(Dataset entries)
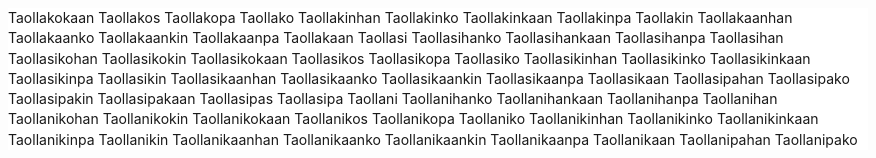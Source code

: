Taollakokaan
Taollakos
Taollakopa
Taollako
Taollakinhan
Taollakinko
Taollakinkaan
Taollakinpa
Taollakin
Taollakaanhan
Taollakaanko
Taollakaankin
Taollakaanpa
Taollakaan
Taollasi
Taollasihanko
Taollasihankaan
Taollasihanpa
Taollasihan
Taollasikohan
Taollasikokin
Taollasikokaan
Taollasikos
Taollasikopa
Taollasiko
Taollasikinhan
Taollasikinko
Taollasikinkaan
Taollasikinpa
Taollasikin
Taollasikaanhan
Taollasikaanko
Taollasikaankin
Taollasikaanpa
Taollasikaan
Taollasipahan
Taollasipako
Taollasipakin
Taollasipakaan
Taollasipas
Taollasipa
Taollani
Taollanihanko
Taollanihankaan
Taollanihanpa
Taollanihan
Taollanikohan
Taollanikokin
Taollanikokaan
Taollanikos
Taollanikopa
Taollaniko
Taollanikinhan
Taollanikinko
Taollanikinkaan
Taollanikinpa
Taollanikin
Taollanikaanhan
Taollanikaanko
Taollanikaankin
Taollanikaanpa
Taollanikaan
Taollanipahan
Taollanipako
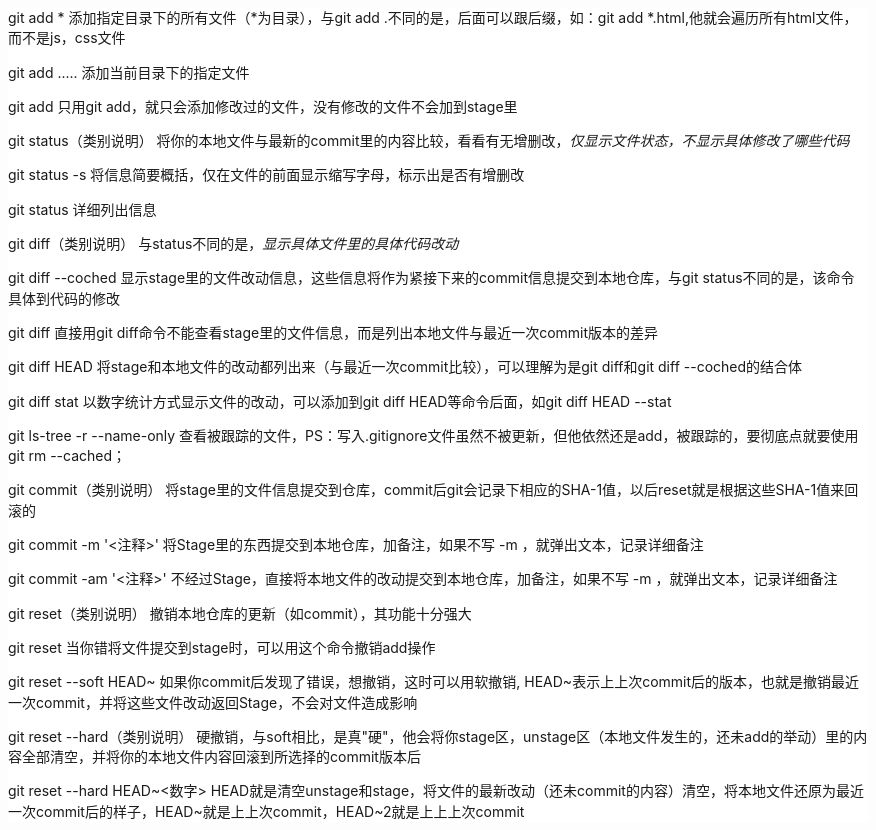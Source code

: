 git add *
添加指定目录下的所有文件（*为目录），与git add .不同的是，后面可以跟后缀，如：git add *.html,他就会遍历所有html文件，而不是js，css文件

git add <filename1> <filename2> .....
添加当前目录下的指定文件

git add
只用git add，就只会添加修改过的文件，没有修改的文件不会加到stage里

git status（类别说明）
将你的本地文件与最新的commit里的内容比较，看看有无增删改，*仅显示文件状态，不显示具体修改了哪些代码*

git status -s
将信息简要概括，仅在文件的前面显示缩写字母，标示出是否有增删改

git status
详细列出信息

git diff（类别说明）
与status不同的是，*显示具体文件里的具体代码改动*

git diff --coched
显示stage里的文件改动信息，这些信息将作为紧接下来的commit信息提交到本地仓库，与git status不同的是，该命令具体到代码的修改

git diff
直接用git diff命令不能查看stage里的文件信息，而是列出本地文件与最近一次commit版本的差异

git diff HEAD
将stage和本地文件的改动都列出来（与最近一次commit比较），可以理解为是git diff和git diff --coched的结合体

git diff stat
以数字统计方式显示文件的改动，可以添加到git diff HEAD等命令后面，如git diff HEAD --stat

git ls-tree -r <branchname>--name-only 
查看被跟踪的文件，PS：写入.gitignore文件虽然不被更新，但他依然还是add，被跟踪的，要彻底点就要使用git rm --cached；

git commit（类别说明）
将stage里的文件信息提交到仓库，commit后git会记录下相应的SHA-1值，以后reset就是根据这些SHA-1值来回滚的

git commit -m '<注释>'
将Stage里的东西提交到本地仓库，加备注，如果不写 -m ，就弹出文本，记录详细备注

git commit -am '<注释>'
不经过Stage，直接将本地文件的改动提交到本地仓库，加备注，如果不写 -m ，就弹出文本，记录详细备注

git reset（类别说明）
撤销本地仓库的更新（如commit），其功能十分强大

git reset <filename> <filename>
当你错将文件提交到stage时，可以用这个命令撤销add操作

git reset --soft HEAD~
如果你commit后发现了错误，想撤销，这时可以用软撤销, HEAD~表示上上次commit后的版本，也就是撤销最近一次commit，并将这些文件改动返回Stage，不会对文件造成影响

git reset --hard（类别说明）
硬撤销，与soft相比，是真"硬"，他会将你stage区，unstage区（本地文件发生的，还未add的举动）里的内容全部清空，并将你的本地文件内容回滚到所选择的commit版本后

git reset --hard HEAD~<数字> 
HEAD就是清空unstage和stage，将文件的最新改动（还未commit的内容）清空，将本地文件还原为最近一次commit后的样子，HEAD~就是上上次commit，HEAD~2就是上上上次commit
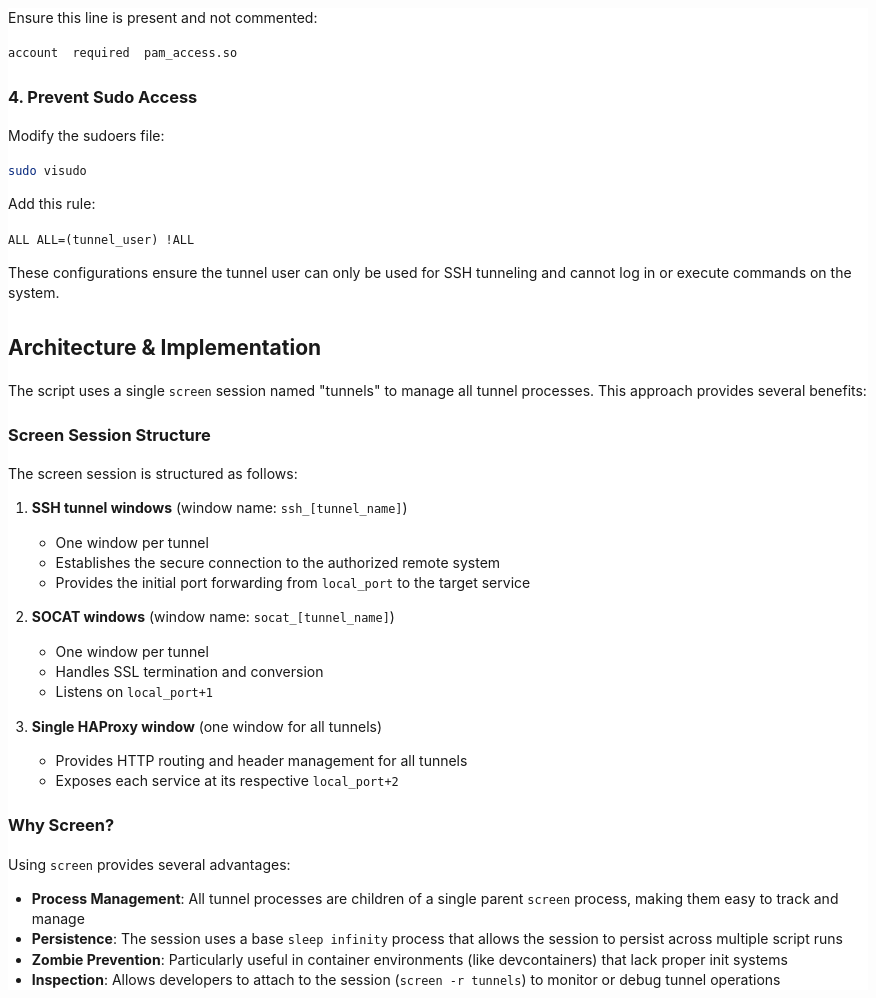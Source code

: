 Ensure this line is present and not commented:

```
account  required  pam_access.so
```

### 4. Prevent Sudo Access

Modify the sudoers file:

```bash
sudo visudo
```

Add this rule:

```
ALL ALL=(tunnel_user) !ALL
```

These configurations ensure the tunnel user can only be used for SSH tunneling and cannot log in or execute commands on the system.

## Architecture & Implementation

The script uses a single `screen` session named "tunnels" to manage all tunnel processes. This approach provides several benefits:

### Screen Session Structure

The screen session is structured as follows:

1. **SSH tunnel windows** (window name: `ssh_[tunnel_name]`)
   - One window per tunnel
   - Establishes the secure connection to the authorized remote system
   - Provides the initial port forwarding from `local_port` to the target service

2. **SOCAT windows** (window name: `socat_[tunnel_name]`)
   - One window per tunnel
   - Handles SSL termination and conversion
   - Listens on `local_port+1`

3. **Single HAProxy window** (one window for all tunnels)
   - Provides HTTP routing and header management for all tunnels
   - Exposes each service at its respective `local_port+2`

### Why Screen?

Using `screen` provides several advantages:

- **Process Management**: All tunnel processes are children of a single parent `screen` process, making them easy to track and manage
- **Persistence**: The session uses a base `sleep infinity` process that allows the session to persist across multiple script runs
- **Zombie Prevention**: Particularly useful in container environments (like devcontainers) that lack proper init systems
- **Inspection**: Allows developers to attach to the session (`screen -r tunnels`) to monitor or debug tunnel operations
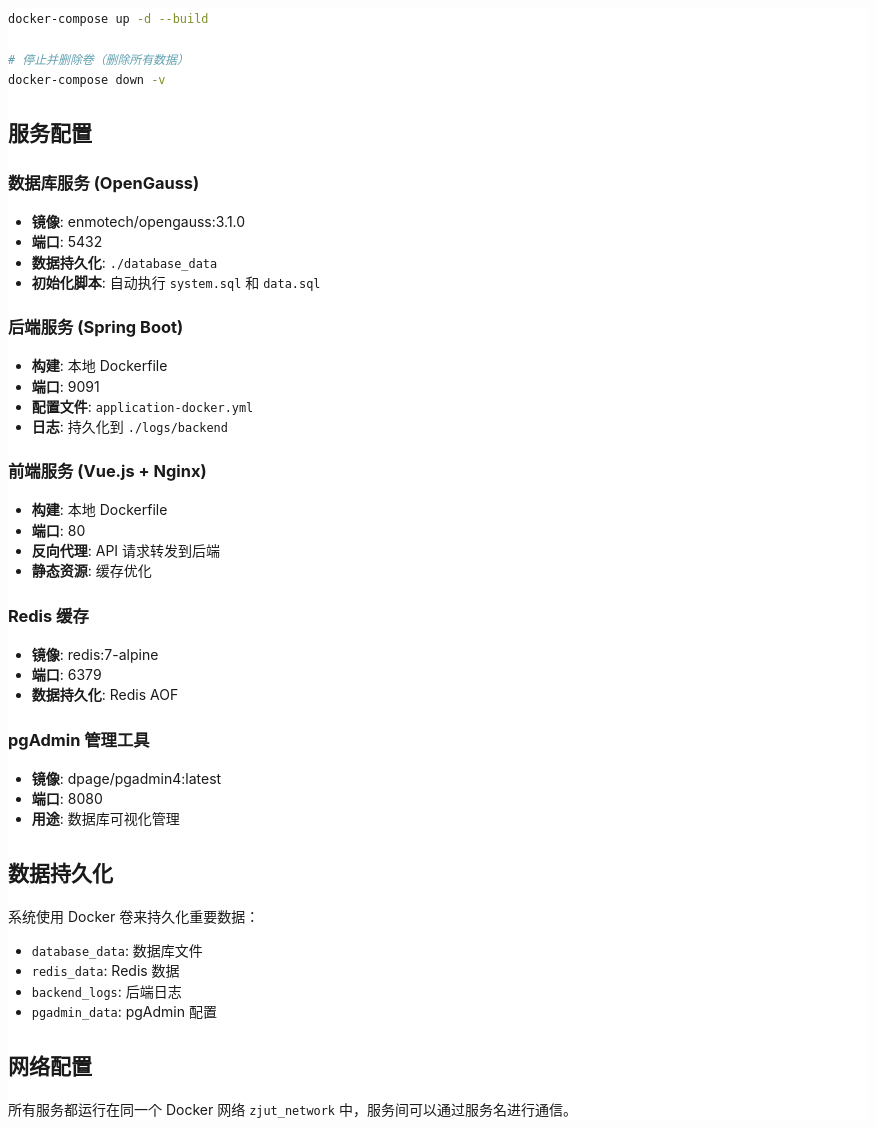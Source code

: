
 ```bash
docker-compose up -d --build

# 停止并删除卷（删除所有数据）
docker-compose down -v
```

## 服务配置

### 数据库服务 (OpenGauss)
- **镜像**: enmotech/opengauss:3.1.0
- **端口**: 5432
- **数据持久化**: `./database_data`
- **初始化脚本**: 自动执行 `system.sql` 和 `data.sql`

### 后端服务 (Spring Boot)
- **构建**: 本地 Dockerfile
- **端口**: 9091
- **配置文件**: `application-docker.yml`
- **日志**: 持久化到 `./logs/backend`

### 前端服务 (Vue.js + Nginx)
- **构建**: 本地 Dockerfile
- **端口**: 80
- **反向代理**: API 请求转发到后端
- **静态资源**: 缓存优化

### Redis 缓存
- **镜像**: redis:7-alpine
- **端口**: 6379
- **数据持久化**: Redis AOF

### pgAdmin 管理工具
- **镜像**: dpage/pgadmin4:latest
- **端口**: 8080
- **用途**: 数据库可视化管理

## 数据持久化

系统使用 Docker 卷来持久化重要数据：

- `database_data`: 数据库文件
- `redis_data`: Redis 数据
- `backend_logs`: 后端日志
- `pgadmin_data`: pgAdmin 配置

## 网络配置

所有服务都运行在同一个 Docker 网络 `zjut_network` 中，服务间可以通过服务名进行通信。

■ WHAT YOU SHOULD DO
Exactly reproduce the lines above, starting at the one that contains "Taollanikaanpa" and ending at the one that contains "只用git add，就只会添加修改过的文件，没有修改的文件不会加到stage里", both inclusive; leave the pictures out and add no other lines.

■ WORKED SOLUTION
Taollanikaanpa
Taollanikaan
Taollanipahan
Taollanipako
Source code

: git add *
添加指定目录下的所有文件（*为目录），与git add .不同的是，后面可以跟后缀，如：git add *.html,他就会遍历所有html文件，而不是js，css文件

git add <filename1> <filename2> .....
添加当前目录下的指定文件

git add
只用git add，就只会添加修改过的文件，没有修改的文件不会加到stage里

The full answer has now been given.